(Excerpts from a dataset)
__________

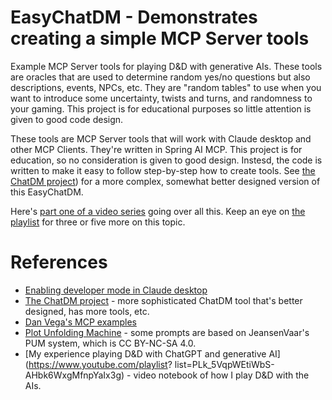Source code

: # EasyChatDM - Demonstrates creating a simple MCP Server tools

Example MCP Server tools for playing D&amp;D with generative AIs. These tools are oracles that are used to determine 
random yes/no questions but also descriptions, events, NPCs, etc. They are "random tables" to use when you want to 
introduce some uncertainty, twists and turns, and randomness to your gaming. This project is for educational
purposes so little attention is given to good code design.

These tools are MCP Server tools that will work with Claude desktop and other MCP Clients. They're written in
Spring AI MCP. This project is for education, so no consideration is given to good design. Instesd, the code is
written to make it easy to follow step-by-step how to create tools. See [the ChatDM project](https://github.com/cote/chatdm/tree/main)) for a more
complex, somewhat better designed version of this EasyChatDM.

Here's [part one of a video series](https://www.youtube.com/watch?v=iROihhd_OiI) going over all this. Keep an eye on 
[the playlist](https://www.youtube.com/playlist?list=PLk_5VqpWEtiWA4NtTC_QwTofEpd34fRFx) for three or five more on this 
topic.

# References

- [Enabling developer mode in Claude desktop](https://modelcontextprotocol.io/quickstart/user)
- [The ChatDM project](https://github.com/cote/chatdm/tree/main) - more sophisticated ChatDM tool that's better designed, has more tools, etc.
- [Dan Vega's MCP examples](https://github.com/danvega/dv-courses-mcp)
- [Plot Unfolding Machine](https://jeansenvaars.itch.io/plot-unfolding-machine) - some prompts are based on 
  JeansenVaar's PUM system, which is CC BY-NC-SA 4.0.
- [My experience playing D&amp;D with ChatGPT and generative AI](https://www.youtube.com/playlist?
  list=PLk_5VqpWEtiWbS-AHbk6WxgMfnpYaIx3g) - video notebook of how I play D&amp;D with the AIs.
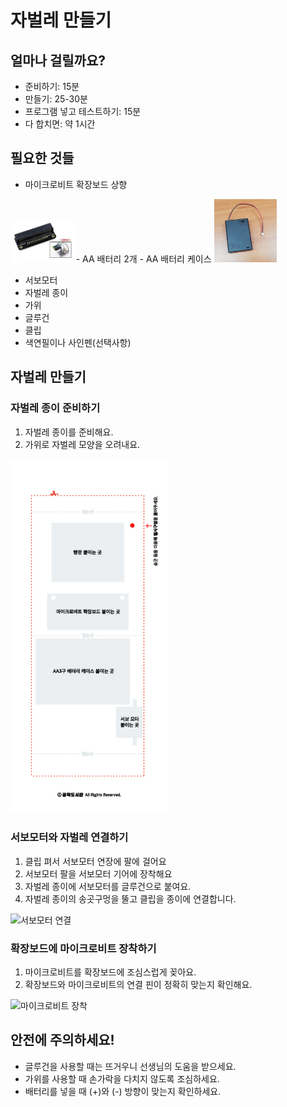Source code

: # 자벌레 만들기

## 얼마나 걸릴까요?
- 준비하기: 15분
- 만들기: 25-30분
- 프로그램 넣고 테스트하기: 15분
- 다 합치면: 약 1시간

## 필요한 것들
- 마이크로비트 확장보드 상향  
<img src="/img/microbit-expandboard-up.jpg" alt="microbit-expoand-up" width="20%" />    
- AA 배터리 2개  
- AA 배터리 케이스  
<img src="/img/battery_case_AA.jpg" alt="aa battery case" width="20%" />  

- 서보모터      
- 자벌레 종이      
- 가위    
- 글루건     
- 클립      
- 색연필이나 사인펜(선택사항)

## 자벌레 만들기

### 자벌레 종이 준비하기
1. 자벌레 종이를 준비해요.
2. 가위로 자벌레 모양을 오려내요.

<img src="/img/inchwarm_drawing_2.jpg" alt="drawing" width="50%" />   

### 서보모터와 자벌레 연결하기
1. 클립 펴서 서보모터 연장에 팔에 걸어요  
2. 서보모터 팔을 서보모터 기어에 장착해요
3. 자벌레 종이에 서보모터를 글루건으로 붙여요.
4. 자벌레 종이의 송곳구멍을 뚤고 클립을 종이에 연결합니다. 

![서보모터 연결](/img/servo-connection.jpg)

### 확장보드에 마이크로비트 장착하기
1. 마이크로비트를 확장보드에 조심스럽게 꽂아요.
2. 확장보드와 마이크로비트의 연결 핀이 정확히 맞는지 확인해요.

![마이크로비트 장착](/img/microbit-installation.jpg)

## 안전에 주의하세요!

- 글루건을 사용할 때는 뜨거우니 선생님의 도움을 받으세요.
- 가위를 사용할 때 손가락을 다치지 않도록 조심하세요.
- 배터리를 넣을 때 (+)와 (-) 방향이 맞는지 확인하세요.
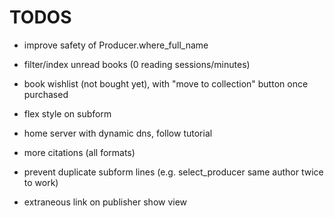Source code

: # TODOS

- improve safety of Producer.where_full_name

- filter/index unread books (0 reading sessions/minutes)

- book wishlist (not bought yet), with "move to collection" button once purchased

- flex style on subform

- home server with dynamic dns, follow tutorial

- more citations (all formats)

- prevent duplicate subform lines (e.g. select_producer same author twice to work)

- extraneous link on publisher show view
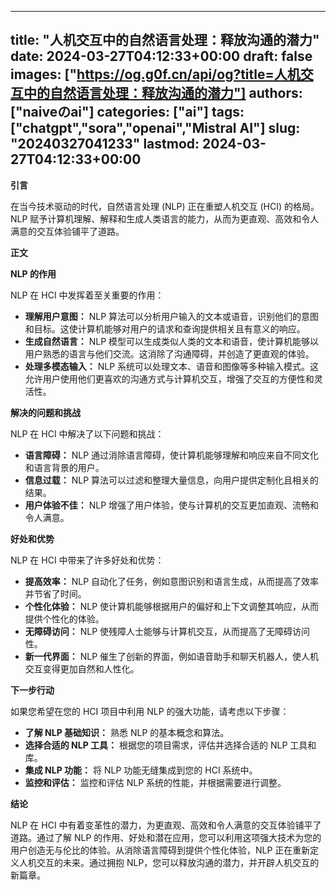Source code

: 
---
title: "人机交互中的自然语言处理：释放沟通的潜力"
date: 2024-03-27T04:12:33+00:00
draft: false
images: ["https://og.g0f.cn/api/og?title=人机交互中的自然语言处理：释放沟通的潜力"]
authors: ["naiveのai"]
categories: ["ai"]
tags: ["chatgpt","sora","openai","Mistral AI"]
slug: "20240327041233"
lastmod: 2024-03-27T04:12:33+00:00
---
**引言**

在当今技术驱动的时代，自然语言处理 (NLP) 正在重塑人机交互 (HCI) 的格局。NLP 赋予计算机理解、解释和生成人类语言的能力，从而为更直观、高效和令人满意的交互体验铺平了道路。

**正文**

**NLP 的作用**

NLP 在 HCI 中发挥着至关重要的作用：

- **理解用户意图：** NLP 算法可以分析用户输入的文本或语音，识别他们的意图和目标。这使计算机能够对用户的请求和查询提供相关且有意义的响应。
- **生成自然语言：** NLP 模型可以生成类似人类的文本和语音，使计算机能够以用户熟悉的语言与他们交流。这消除了沟通障碍，并创造了更直观的体验。
- **处理多模态输入：** NLP 系统可以处理文本、语音和图像等多种输入模式。这允许用户使用他们更喜欢的沟通方式与计算机交互，增强了交互的方便性和灵活性。

**解决的问题和挑战**

NLP 在 HCI 中解决了以下问题和挑战：

- **语言障碍：** NLP 通过消除语言障碍，使计算机能够理解和响应来自不同文化和语言背景的用户。
- **信息过载：** NLP 算法可以过滤和整理大量信息，向用户提供定制化且相关的结果。
- **用户体验不佳：** NLP 增强了用户体验，使与计算机的交互更加直观、流畅和令人满意。

**好处和优势**

NLP 在 HCI 中带来了许多好处和优势：

- **提高效率：** NLP 自动化了任务，例如意图识别和语言生成，从而提高了效率并节省了时间。
- **个性化体验：** NLP 使计算机能够根据用户的偏好和上下文调整其响应，从而提供个性化的体验。
- **无障碍访问：** NLP 使残障人士能够与计算机交互，从而提高了无障碍访问性。
- **新一代界面：** NLP 催生了创新的界面，例如语音助手和聊天机器人，使人机交互变得更加自然和人性化。

**下一步行动**

如果您希望在您的 HCI 项目中利用 NLP 的强大功能，请考虑以下步骤：

- **了解 NLP 基础知识：** 熟悉 NLP 的基本概念和算法。
- **选择合适的 NLP 工具：** 根据您的项目需求，评估并选择合适的 NLP 工具和库。
- **集成 NLP 功能：** 将 NLP 功能无缝集成到您的 HCI 系统中。
- **监控和评估：** 监控和评估 NLP 系统的性能，并根据需要进行调整。

**结论**

NLP 在 HCI 中有着变革性的潜力，为更直观、高效和令人满意的交互体验铺平了道路。通过了解 NLP 的作用、好处和潜在应用，您可以利用这项强大技术为您的用户创造无与伦比的体验。从消除语言障碍到提供个性化体验，NLP 正在重新定义人机交互的未来。通过拥抱 NLP，您可以释放沟通的潜力，并开辟人机交互的新篇章。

__________

■ Problem to work on:
Pictures should be skipped, and the records retyped word for word.

■ Solution below:
Source code

: # EasyChatDM - Demonstrates creating a simple MCP Server tools

Example MCP Server tools for playing D&amp;D with generative AIs. These tools are oracles that are used to determine 
random yes/no questions but also descriptions, events, NPCs, etc. They are "random tables" to use when you want to 
introduce some uncertainty, twists and turns, and randomness to your gaming. This project is for educational
purposes so little attention is given to good code design.

These tools are MCP Server tools that will work with Claude desktop and other MCP Clients. They're written in
Spring AI MCP. This project is for education, so no consideration is given to good design. Instesd, the code is
written to make it easy to follow step-by-step how to create tools. See [the ChatDM project](https://github.com/cote/chatdm/tree/main)) for a more
complex, somewhat better designed version of this EasyChatDM.

Here's [part one of a video series](https://www.youtube.com/watch?v=iROihhd_OiI) going over all this. Keep an eye on 
[the playlist](https://www.youtube.com/playlist?list=PLk_5VqpWEtiWA4NtTC_QwTofEpd34fRFx) for three or five more on this 
topic.

# References

- [Enabling developer mode in Claude desktop](https://modelcontextprotocol.io/quickstart/user)
- [The ChatDM project](https://github.com/cote/chatdm/tree/main) - more sophisticated ChatDM tool that's better designed, has more tools, etc.
- [Dan Vega's MCP examples](https://github.com/danvega/dv-courses-mcp)
- [Plot Unfolding Machine](https://jeansenvaars.itch.io/plot-unfolding-machine) - some prompts are based on 
  JeansenVaar's PUM system, which is CC BY-NC-SA 4.0.
- [My experience playing D&amp;D with ChatGPT and generative AI](https://www.youtube.com/playlist?
  list=PLk_5VqpWEtiWbS-AHbk6WxgMfnpYaIx3g) - video notebook of how I play D&amp;D with the AIs.
Source code

: # 자벌레 만들기

## 얼마나 걸릴까요?
- 준비하기: 15분
- 만들기: 25-30분
- 프로그램 넣고 테스트하기: 15분
- 다 합치면: 약 1시간

## 필요한 것들
- 마이크로비트 확장보드 상향  
<img src="/img/microbit-expandboard-up.jpg" alt="microbit-expoand-up" width="20%" />    
- AA 배터리 2개  
- AA 배터리 케이스  
<img src="/img/battery_case_AA.jpg" alt="aa battery case" width="20%" />  

- 서보모터      
- 자벌레 종이      
- 가위    
- 글루건     
- 클립      
- 색연필이나 사인펜(선택사항)

## 자벌레 만들기

### 자벌레 종이 준비하기
1. 자벌레 종이를 준비해요.
2. 가위로 자벌레 모양을 오려내요.

<img src="/img/inchwarm_drawing_2.jpg" alt="drawing" width="50%" />   

### 서보모터와 자벌레 연결하기
1. 클립 펴서 서보모터 연장에 팔에 걸어요  
2. 서보모터 팔을 서보모터 기어에 장착해요
3. 자벌레 종이에 서보모터를 글루건으로 붙여요.
4. 자벌레 종이의 송곳구멍을 뚤고 클립을 종이에 연결합니다. 

![서보모터 연결](/img/servo-connection.jpg)

### 확장보드에 마이크로비트 장착하기
1. 마이크로비트를 확장보드에 조심스럽게 꽂아요.
2. 확장보드와 마이크로비트의 연결 핀이 정확히 맞는지 확인해요.

![마이크로비트 장착](/img/microbit-installation.jpg)

## 안전에 주의하세요!

- 글루건을 사용할 때는 뜨거우니 선생님의 도움을 받으세요.
- 가위를 사용할 때 손가락을 다치지 않도록 조심하세요.
- 배터리를 넣을 때 (+)와 (-) 방향이 맞는지 확인하세요.
Source code

: # TODOS

- improve safety of Producer.where_full_name

- filter/index unread books (0 reading sessions/minutes)

- book wishlist (not bought yet), with "move to collection" button once purchased

- flex style on subform

- home server with dynamic dns, follow tutorial

- more citations (all formats)

- prevent duplicate subform lines (e.g. select_producer same author twice to work)

- extraneous link on publisher show view
Source code

: 
---
title: "人机交互中的自然语言处理：释放沟通的潜力"
date: 2024-03-27T04:12:33+00:00
draft: false
images: ["https://og.g0f.cn/api/og?title=人机交互中的自然语言处理：释放沟通的潜力"]
authors: ["naiveのai"]
categories: ["ai"]
tags: ["chatgpt","sora","openai","Mistral AI"]
slug: "20240327041233"
lastmod: 2024-03-27T04:12:33+00:00
---
**引言**

在当今技术驱动的时代，自然语言处理 (NLP) 正在重塑人机交互 (HCI) 的格局。NLP 赋予计算机理解、解释和生成人类语言的能力，从而为更直观、高效和令人满意的交互体验铺平了道路。

**正文**

**NLP 的作用**

NLP 在 HCI 中发挥着至关重要的作用：

- **理解用户意图：** NLP 算法可以分析用户输入的文本或语音，识别他们的意图和目标。这使计算机能够对用户的请求和查询提供相关且有意义的响应。
- **生成自然语言：** NLP 模型可以生成类似人类的文本和语音，使计算机能够以用户熟悉的语言与他们交流。这消除了沟通障碍，并创造了更直观的体验。
- **处理多模态输入：** NLP 系统可以处理文本、语音和图像等多种输入模式。这允许用户使用他们更喜欢的沟通方式与计算机交互，增强了交互的方便性和灵活性。

**解决的问题和挑战**

NLP 在 HCI 中解决了以下问题和挑战：

- **语言障碍：** NLP 通过消除语言障碍，使计算机能够理解和响应来自不同文化和语言背景的用户。
- **信息过载：** NLP 算法可以过滤和整理大量信息，向用户提供定制化且相关的结果。
- **用户体验不佳：** NLP 增强了用户体验，使与计算机的交互更加直观、流畅和令人满意。

**好处和优势**

NLP 在 HCI 中带来了许多好处和优势：

- **提高效率：** NLP 自动化了任务，例如意图识别和语言生成，从而提高了效率并节省了时间。
- **个性化体验：** NLP 使计算机能够根据用户的偏好和上下文调整其响应，从而提供个性化的体验。
- **无障碍访问：** NLP 使残障人士能够与计算机交互，从而提高了无障碍访问性。
- **新一代界面：** NLP 催生了创新的界面，例如语音助手和聊天机器人，使人机交互变得更加自然和人性化。

**下一步行动**

如果您希望在您的 HCI 项目中利用 NLP 的强大功能，请考虑以下步骤：

- **了解 NLP 基础知识：** 熟悉 NLP 的基本概念和算法。
- **选择合适的 NLP 工具：** 根据您的项目需求，评估并选择合适的 NLP 工具和库。
- **集成 NLP 功能：** 将 NLP 功能无缝集成到您的 HCI 系统中。
- **监控和评估：** 监控和评估 NLP 系统的性能，并根据需要进行调整。

**结论**

NLP 在 HCI 中有着变革性的潜力，为更直观、高效和令人满意的交互体验铺平了道路。通过了解 NLP 的作用、好处和潜在应用，您可以利用这项强大技术为您的用户创造无与伦比的体验。从消除语言障碍到提供个性化体验，NLP 正在重新定义人机交互的未来。通过拥抱 NLP，您可以释放沟通的潜力，并开辟人机交互的新篇章。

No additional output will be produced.